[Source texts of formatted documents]
◆ ◆ ◆ ◆ ◆

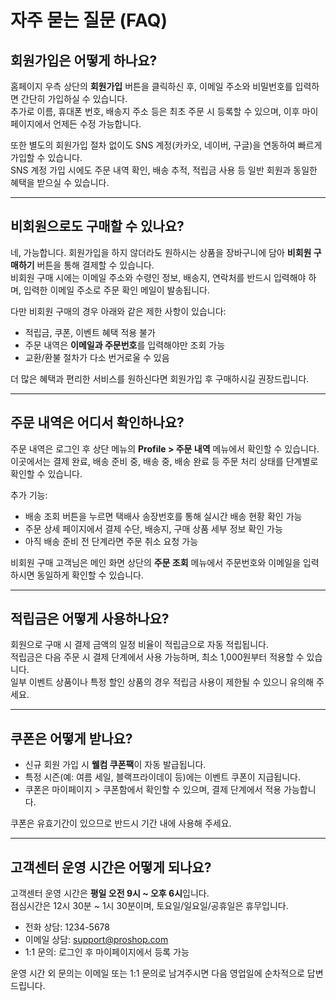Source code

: # 자주 묻는 질문 (FAQ)

## 회원가입은 어떻게 하나요?
홈페이지 우측 상단의 **회원가입** 버튼을 클릭하신 후, 이메일 주소와 비밀번호를 입력하면 간단히 가입하실 수 있습니다.  
추가로 이름, 휴대폰 번호, 배송지 주소 등은 최초 주문 시 등록할 수 있으며, 이후 마이페이지에서 언제든 수정 가능합니다.  

또한 별도의 회원가입 절차 없이도 SNS 계정(카카오, 네이버, 구글)을 연동하여 빠르게 가입할 수 있습니다.  
SNS 계정 가입 시에도 주문 내역 확인, 배송 추적, 적립금 사용 등 일반 회원과 동일한 혜택을 받으실 수 있습니다.

---

## 비회원으로도 구매할 수 있나요?
네, 가능합니다. 회원가입을 하지 않더라도 원하시는 상품을 장바구니에 담아 **비회원 구매하기** 버튼을 통해 결제할 수 있습니다.  
비회원 구매 시에는 이메일 주소와 수령인 정보, 배송지, 연락처를 반드시 입력해야 하며, 입력한 이메일 주소로 주문 확인 메일이 발송됩니다.  

다만 비회원 구매의 경우 아래와 같은 제한 사항이 있습니다:
- 적립금, 쿠폰, 이벤트 혜택 적용 불가
- 주문 내역은 **이메일과 주문번호**를 입력해야만 조회 가능
- 교환/환불 절차가 다소 번거로울 수 있음  

더 많은 혜택과 편리한 서비스를 원하신다면 회원가입 후 구매하시길 권장드립니다.

---

## 주문 내역은 어디서 확인하나요?
주문 내역은 로그인 후 상단 메뉴의 **Profile > 주문 내역** 메뉴에서 확인할 수 있습니다.  
이곳에서는 결제 완료, 배송 준비 중, 배송 중, 배송 완료 등 주문 처리 상태를 단계별로 확인할 수 있습니다.  

추가 기능:
- 배송 조회 버튼을 누르면 택배사 송장번호를 통해 실시간 배송 현황 확인 가능
- 주문 상세 페이지에서 결제 수단, 배송지, 구매 상품 세부 정보 확인 가능
- 아직 배송 준비 전 단계라면 주문 취소 요청 가능  

비회원 구매 고객님은 메인 화면 상단의 **주문 조회** 메뉴에서 주문번호와 이메일을 입력하시면 동일하게 확인할 수 있습니다.

---

## 적립금은 어떻게 사용하나요?
회원으로 구매 시 결제 금액의 일정 비율이 적립금으로 자동 적립됩니다.  
적립금은 다음 주문 시 결제 단계에서 사용 가능하며, 최소 1,000원부터 적용할 수 있습니다.  
일부 이벤트 상품이나 특정 할인 상품의 경우 적립금 사용이 제한될 수 있으니 유의해 주세요.

---

## 쿠폰은 어떻게 받나요?
- 신규 회원 가입 시 **웰컴 쿠폰팩**이 자동 발급됩니다.  
- 특정 시즌(예: 여름 세일, 블랙프라이데이 등)에는 이벤트 쿠폰이 지급됩니다.  
- 쿠폰은 마이페이지 > 쿠폰함에서 확인할 수 있으며, 결제 단계에서 적용 가능합니다.  

쿠폰은 유효기간이 있으므로 반드시 기간 내에 사용해 주세요.

---

## 고객센터 운영 시간은 어떻게 되나요?
고객센터 운영 시간은 **평일 오전 9시 ~ 오후 6시**입니다.  
점심시간은 12시 30분 ~ 1시 30분이며, 토요일/일요일/공휴일은 휴무입니다.  

- 전화 상담: 1234-5678  
- 이메일 상담: support@proshop.com  
- 1:1 문의: 로그인 후 마이페이지에서 등록 가능  

운영 시간 외 문의는 이메일 또는 1:1 문의로 남겨주시면 다음 영업일에 순차적으로 답변드립니다.
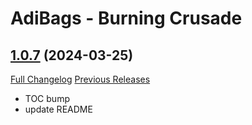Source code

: # AdiBags - Burning Crusade

## [1.0.7](https://github.com/Zottelchens-WoW-Addons/AdiBags-BurningCrusade/tree/1.0.7) (2024-03-25)
[Full Changelog](https://github.com/Zottelchens-WoW-Addons/AdiBags-BurningCrusade/compare/1.0.6...1.0.7) [Previous Releases](https://github.com/Zottelchens-WoW-Addons/AdiBags-BurningCrusade/releases)

- TOC bump  
- update README  
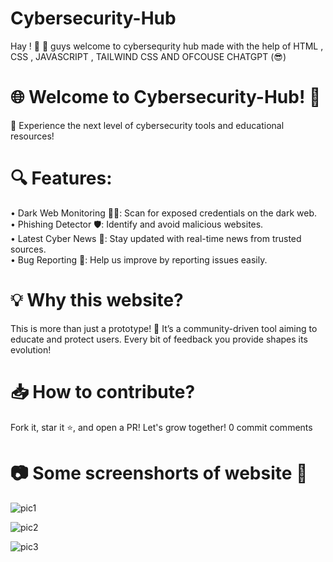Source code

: # Cybersecurity-Hub
Hay ! 💫 🚀 guys welcome to cybersequrity hub made with the help of HTML , CSS , JAVASCRIPT , TAILWIND CSS  AND OFCOUSE CHATGPT  (😎)

# 🌐 Welcome to Cybersecurity-Hub! 🚀
🎉 Experience the next level of cybersecurity tools and educational resources!

# 🔍 Features:

• Dark Web Monitoring 🕵️‍♂️: Scan for exposed credentials on the dark web. <br>
• Phishing Detector 🛡️: Identify and avoid malicious websites. <br>
• Latest Cyber News 📡: Stay updated with real-time news from trusted sources. <br>
• Bug Reporting 🐛: Help us improve by reporting issues easily. <br>

# 💡 Why this website?
This is more than just a prototype! 🌟 It’s a community-driven tool aiming to educate and protect users. Every bit of feedback you provide shapes its evolution!

# 📥 How to contribute?
Fork it, star it ⭐, and open a PR! Let's grow together!
0 commit comments

# 📷 Some screenshorts of website 🌠

![pic1](https://github.com/user-attachments/assets/f9907484-6f80-4a9c-97e4-1094546809cb)


![pic2](https://github.com/user-attachments/assets/95a90d65-4638-4cdc-9c22-803692c50378)


![pic3](https://github.com/user-attachments/assets/4542a980-69ef-4219-beb2-7e217f37ca9b)
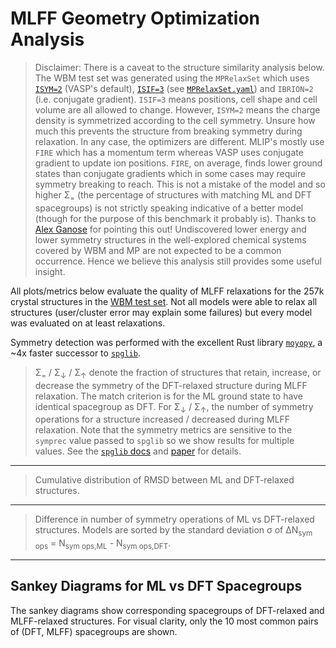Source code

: # MLFF Geometry Optimization Analysis

> Disclaimer: There is a caveat to the structure similarity analysis below. The WBM test set was generated using the `MPRelaxSet` which uses [`ISYM=2`](https://vasp.at/wiki/index.php/ISYM) (VASP's default), [`ISIF=3`](https://vasp.at/wiki/index.php/ISIF) (see [`MPRelaxSet.yaml`](https://github.com/materialsproject/pymatgen/blob/bf2cd24b647a33/src/pymatgen/io/vasp/MPRelaxSet.yaml#L10)) and `IBRION=2` (i.e. conjugate gradient). `ISIF=3` means positions, cell shape and cell volume are all allowed to change. However, `ISYM=2` means the charge density is symmetrized according to the cell symmetry. Unsure how much this prevents the structure from breaking symmetry during relaxation. In any case, the optimizers are different. MLIP's mostly use `FIRE` which has a momentum term whereas VASP uses conjugate gradient to update ion positions. `FIRE`, on average, finds lower ground states than conjugate gradients which in some cases may require symmetry breaking to reach. This is not a mistake of the model and so higher Σ<sub>=</sub> (the percentage of structures with matching ML and DFT spacegroups) is not strictly speaking indicative of a better model (though for the purpose of this benchmark it probably is). Thanks to [Alex Ganose](https://scholar.google.co.uk/citations?user=nVJFXWwAAAAJ) for pointing this out! Undiscovered lower energy and lower symmetry structures in the well-explored chemical systems covered by WBM and MP are not expected to be a common occurrence. Hence we believe this analysis still provides some useful insight.

All plots/metrics below evaluate the quality of MLFF relaxations for the 257k crystal structures in the [WBM test set](https://nature.com/articles/s41524-020-00481-6). Not all models were able to relax all structures (user/cluster error may explain some failures) but every model was evaluated on at least <slot name="min_relaxed_structures" /> relaxations.

Symmetry detection was performed with the excellent Rust library [`moyopy`](https://github.com/spglib/moyo), a ~4x faster successor to [`spglib`](https://spglib.readthedocs.io).

<slot name="geo_opt_metrics_table" />

> Σ<sub>=</sub> / Σ<sub>↓</sub> / Σ<sub>↑</sub> denote the fraction of structures that retain, increase, or decrease the symmetry of the DFT-relaxed structure during MLFF relaxation. The match criterion is for the ML ground state to have identical spacegroup as DFT. For Σ<sub>↓</sub> / Σ<sub>↑</sub>, the number of symmetry operations for a structure increased / decreased during MLFF relaxation. Note that the symmetry metrics are sensitive to the `symprec` value passed to `spglib` so we show results for multiple values. See the [`spglib` docs](https://spglib.readthedocs.io/en/latest/variable.html#symprec) and [paper](https://arxiv.org/html/1808.01590v2) for details.

<hr />

<slot name="struct_rmsd_cdf_models" />

> Cumulative distribution of RMSD between ML and DFT-relaxed structures.

<hr />

<slot name="sym_ops_diff_bar" />

> Difference in number of symmetry operations of ML vs DFT-relaxed structures. Models are sorted by the standard deviation σ of ΔN<sub>sym ops</sub> = N<sub >sym ops,ML</sub> - N<sub>sym ops,DFT</sub>.

---

## Sankey Diagrams for ML vs DFT Spacegroups

The sankey diagrams show corresponding spacegroups of DFT-relaxed and MLFF-relaxed structures. For visual clarity, only the 10 most common pairs of (DFT, MLFF) spacegroups are shown.
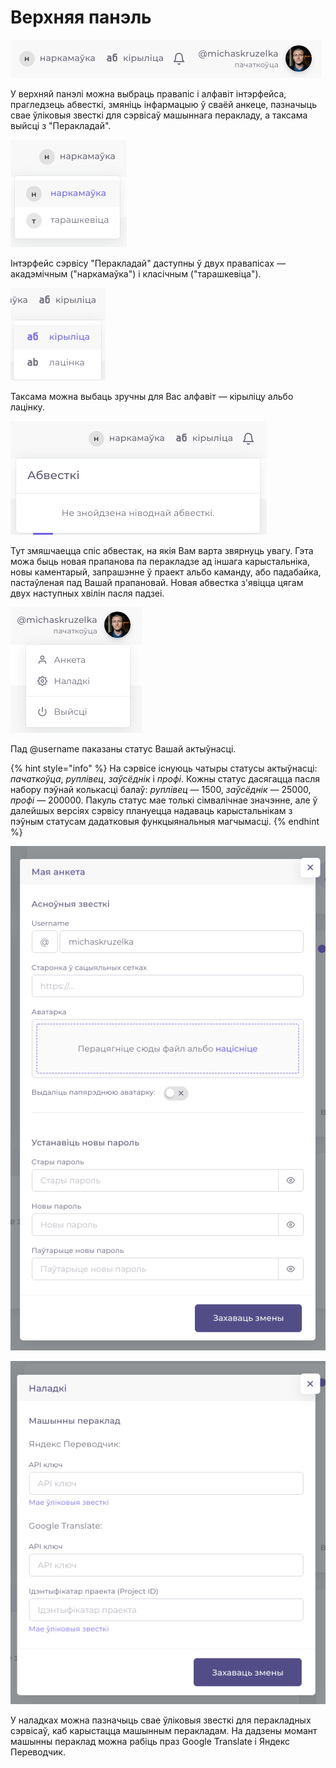# Верхняя панэль

![](../.gitbook/assets/screenshot%20%281%29.png)

У верхняй панэлі можна выбраць правапіс і алфавіт інтэрфейса, прагледзець абвесткі, змяніць інфармацыю ў сваёй анкеце, пазначыць свае ўліковыя звесткі для сэрвісаў машыннага перакладу, а таксама выйсці з "Перакладай".

![](../.gitbook/assets/screenshot_2.png)

Інтэрфейс сэрвісу "Перакладай" даступны ў двух правапісах — акадэмічным \("наркамаўка"\) і класічным \("тарашкевіца"\).

![](../.gitbook/assets/screenshot_3.png)

Таксама можна выбаць зручны для Вас алфавіт — кірыліцу альбо лацінку. 

![](../.gitbook/assets/screenshot_4.png)

Тут змяшчаецца спіс абвестак, на якія Вам варта звярнуць увагу. Гэта можа быць новая прапанова па перакладзе ад іншага карыстальніка, новы каментарый, запрашэнне ў праект альбо каманду, або падабайка, пастаўленая пад Вашай прапановай. Новая абвестка з'явіцца цягам двух наступных хвілін пасля падзеі.

![&#x422;&#x443;&#x442; &#x43C;&#x43E;&#x436;&#x43D;&#x430; &#x440;&#x44D;&#x434;&#x430;&#x433;&#x430;&#x432;&#x430;&#x446;&#x44C; &#x441;&#x432;&#x430;&#x44E; &#x430;&#x43D;&#x43A;&#x435;&#x442;&#x443; &#x456; &#x43D;&#x430;&#x43B;&#x430;&#x434;&#x43A;&#x456;, &#x430; &#x442;&#x430;&#x43A;&#x441;&#x430;&#x43C;&#x430; &#x432;&#x44B;&#x439;&#x441;&#x446;&#x456; &#x437; &#x441;&#x44D;&#x440;&#x432;&#x456;&#x441;&#x443;.](../.gitbook/assets/screenshot_5.png)

Пад @username паказаны статус Вашай актыўнасці. 

{% hint style="info" %}
На сэрвісе існуюць чатыры статусы актыўнасці: _пачаткоўца_, _руплівец_, _заўсёднік_ і _профі_. Кожны статус дасягацца пасля набору пэўнай колькасці балаў: _руплівец_ — 1500, _заўсёднік_ — 25000, _профі_ — 200000. Пакуль статус мае толькі сімвалічнае значэнне, але ў далейшых версіях сэрвісу плануецца надаваць карыстальнікам з пэўным статусам дадатковыя функцыянальныя магчымасці.
{% endhint %}

![&#x420;&#x44D;&#x434;&#x430;&#x433;&#x430;&#x432;&#x430;&#x43D;&#x43D;&#x435; &#x430;&#x43D;&#x43A;&#x435;&#x442;&#x44B;](../.gitbook/assets/screenshot_6.png)

![&#x420;&#x44D;&#x434;&#x430;&#x433;&#x430;&#x432;&#x430;&#x43D;&#x43D;&#x435; &#x43D;&#x430;&#x43B;&#x430;&#x434;&#x430;&#x43A;](../.gitbook/assets/screenshot_7.png)

У наладках можна пазначыць свае ўліковыя звесткі для перакладных сэрвісаў, каб карыстацца машынным перакладам. На дадзены момант машынны пераклад можна рабіць праз Google Translate і Яндекс Переводчик.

◆ ◆ ◆ ◆ ◆

PROBLEM DESCRIPTION: Take the records from their first line through the line containing "주문 내역은 로그인 후" and please return exactly those lines, both ends included, minus the pictures.

WRITTEN REPLY:
Source code

: # 자주 묻는 질문 (FAQ)

## 회원가입은 어떻게 하나요?
홈페이지 우측 상단의 **회원가입** 버튼을 클릭하신 후, 이메일 주소와 비밀번호를 입력하면 간단히 가입하실 수 있습니다.  
추가로 이름, 휴대폰 번호, 배송지 주소 등은 최초 주문 시 등록할 수 있으며, 이후 마이페이지에서 언제든 수정 가능합니다.  

또한 별도의 회원가입 절차 없이도 SNS 계정(카카오, 네이버, 구글)을 연동하여 빠르게 가입할 수 있습니다.  
SNS 계정 가입 시에도 주문 내역 확인, 배송 추적, 적립금 사용 등 일반 회원과 동일한 혜택을 받으실 수 있습니다.

---

## 비회원으로도 구매할 수 있나요?
네, 가능합니다. 회원가입을 하지 않더라도 원하시는 상품을 장바구니에 담아 **비회원 구매하기** 버튼을 통해 결제할 수 있습니다.  
비회원 구매 시에는 이메일 주소와 수령인 정보, 배송지, 연락처를 반드시 입력해야 하며, 입력한 이메일 주소로 주문 확인 메일이 발송됩니다.  

다만 비회원 구매의 경우 아래와 같은 제한 사항이 있습니다:
- 적립금, 쿠폰, 이벤트 혜택 적용 불가
- 주문 내역은 **이메일과 주문번호**를 입력해야만 조회 가능
- 교환/환불 절차가 다소 번거로울 수 있음  

더 많은 혜택과 편리한 서비스를 원하신다면 회원가입 후 구매하시길 권장드립니다.

---

## 주문 내역은 어디서 확인하나요?
주문 내역은 로그인 후 상단 메뉴의 **Profile > 주문 내역** 메뉴에서 확인할 수 있습니다.  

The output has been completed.